It’s a good day today. My Muse, aka The Pig (L’il Sis’ beagle) is with me for the day and is sitting behind me, snoring like a freight train, and as she does so, she inspires me! I have missed her since L’il Sis moved out. Oh, I’ve had the occasional visit from her and have sporadically looked after her, but it’s just not the same as having her live here. I may complain about her bad habits but I love her and jump at any chance to enjoy her company.
This opportunity came about in an alarming way. A call around dinner time last night from L’il Sis (after I’d had some wine and shouldn’t drive) alerted me that all was not well. L’il Sis’ voice was high strung and I could tell immediately she was struggling to hold it together.
“Piggy had a small seizure,” she began.
She explained that they had just returned from the vet and The Pig seemed her usual self, running up the stairs, begging for dinner, nothing giving away her recent trauma.
“Do you need me to come over?” I asked reluctantly, wondering if a DUI trumped a dog with seizures.
“No, Mom. I’m sure you’ve already settled in after dinner with wine to watch bad television. I wouldn’t want you to drive.” (Was it my terrible nighttime eyesight that bothered her or the drinking? Hard to say…)
“So …I don’t want to leave her alone tomorrow while I’m at work. Do you suppose…?”
“Not to worry. I’ll be happy to look after her.”
We made arrangements to meet in the parking lot of L’il Sis’ work where we exchanged the dog and her travel kit. (Why did this have all the markings of a parking lot drug deal? Stay tuned and you’ll see where I’m going with this!) The Pig never travels light but this time there was an extra little surprise. She came with a bottle of valium and two rubber gloves.
“Valium?”I asked, my hopes rising. My stress level has skyrocketed lately and my doctor gave me a small supply to ease my rattled nerves. But my supply is rapidly diminishing. Never one to miss an opportunity, I gazed wistfully at the bottle. “Any chance I could pilfer a few of those if Piggy doesn’t need them?” I asked tentatively.
L’il Sis, as always, magnanimous to a fault, retorted: “Sure. Knock yourself out. But they’re suppositories.”

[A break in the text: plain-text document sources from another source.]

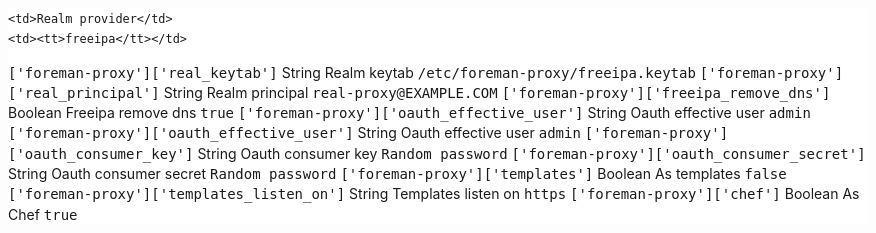     <td>Realm provider</td>
    <td><tt>freeipa</tt></td>
  </tr>
  <tr>
    <td><tt>['foreman-proxy']['real_keytab']</tt></td>
    <td>String</td>
    <td>Realm keytab</td>
    <td><tt>/etc/foreman-proxy/freeipa.keytab</tt></td>
  </tr>
  <tr>
    <td><tt>['foreman-proxy']['real_principal']</tt></td>
    <td>String</td>
    <td>Realm principal</td>
    <td><tt>real-proxy@EXAMPLE.COM</tt></td>
  </tr>
  <tr>
    <td><tt>['foreman-proxy']['freeipa_remove_dns']</tt></td>
    <td>Boolean</td>
    <td>Freeipa remove dns</td>
    <td><tt>true</tt></td>
  </tr>
  <tr>
    <td><tt>['foreman-proxy']['oauth_effective_user']</tt></td>
    <td>String</td>
    <td>Oauth effective user</td>
    <td><tt>admin</tt></td>
  </tr>
  <tr>
    <td><tt>['foreman-proxy']['oauth_effective_user']</tt></td>
    <td>String</td>
    <td>Oauth effective user</td>
    <td><tt>admin</tt></td>
  </tr>
  <tr>
    <td><tt>['foreman-proxy']['oauth_consumer_key']</tt></td>
    <td>String</td>
    <td>Oauth consumer key</td>
    <td><tt>Random password</tt></td>
  </tr>
  <tr>
    <td><tt>['foreman-proxy']['oauth_consumer_secret']</tt></td>
    <td>String</td>
    <td>Oauth consumer secret</td>
    <td><tt>Random password</tt></td>
  </tr>
  <tr>
    <td><tt>['foreman-proxy']['templates']</tt></td>
    <td>Boolean</td>
    <td>As templates</td>
    <td><tt>false</tt></td>
  </tr>
  <tr>
    <td><tt>['foreman-proxy']['templates_listen_on']</tt></td>
    <td>String</td>
    <td>Templates listen on</td>
    <td><tt>https</tt></td>
  </tr>
  <tr>
    <td><tt>['foreman-proxy']['chef']</tt></td>
    <td>Boolean</td>
    <td>As Chef</td>
    <td><tt>true</tt></td>
  </tr>
  <tr>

And so, as I sit writing this blog, I have valium suppositories and rubber gloves next to me — just in case. And the stairs behind me are barricaded with two large boxes and two chairs so The Pig won’t fall or try to go down them by herself. (She is trying to breach the barricade in moves that would be the envy of El Chapo.)
On top of that, as I hurried around getting ready to leave the house in the morning to pick up my charge, my stress level rose and I began having my now too frequent heart palpitations. The medical tests I’ve had recently haven’t shown anything major, but I suspect my brain is telling me: “Now is the time to panic.” My heart acts accordingly. So now we have the scenario of the lady who is one step away from a heart incident ‘looking after’ a dog with seizures (not to mention the possible cancer in her breast) for the day. The sick leading the infirm. Terrific!
And when we go for a walk today, I will take the valium and rubber gloves, her poop bag, a snack (for me), and my Driver’s License and Health Card. This presupposes that I will be willing, should The Pig have a seizure, to crouch in a snowdrift and push the valium up her ass or, if I have an issue myself, that The Pig will call for 911 on my behalf. What a pair…
I’m going out to dinner this evening and will have to leave The Pig alone for a few minutes before L’il Sis arrives. I will leave her notes about the patient’s day, emergency numbers as to where I’ll be this evening (which means I’ll be on edge the entire night waiting for the dreaded phone call.)
But I’m trying to keep myself on an even keel. Except for Gill’s email about her worsening Crohn’s and the necessary but unpleasant tests she will have to undergo (not to mention, if things get bad enough, surgery), I am attempting to have a productive, relaxing day. ..with the knowledge that, if things really take a turn, The Pig and I can share her suppositories. Well, perhaps that didn’t come out quite the way I intended. I meant that, given no better options, I will give myself one of her suppositories and pray for the best. In the meantime, she remains My Muse.
I dare any of our readers to admit to having a day quite like this!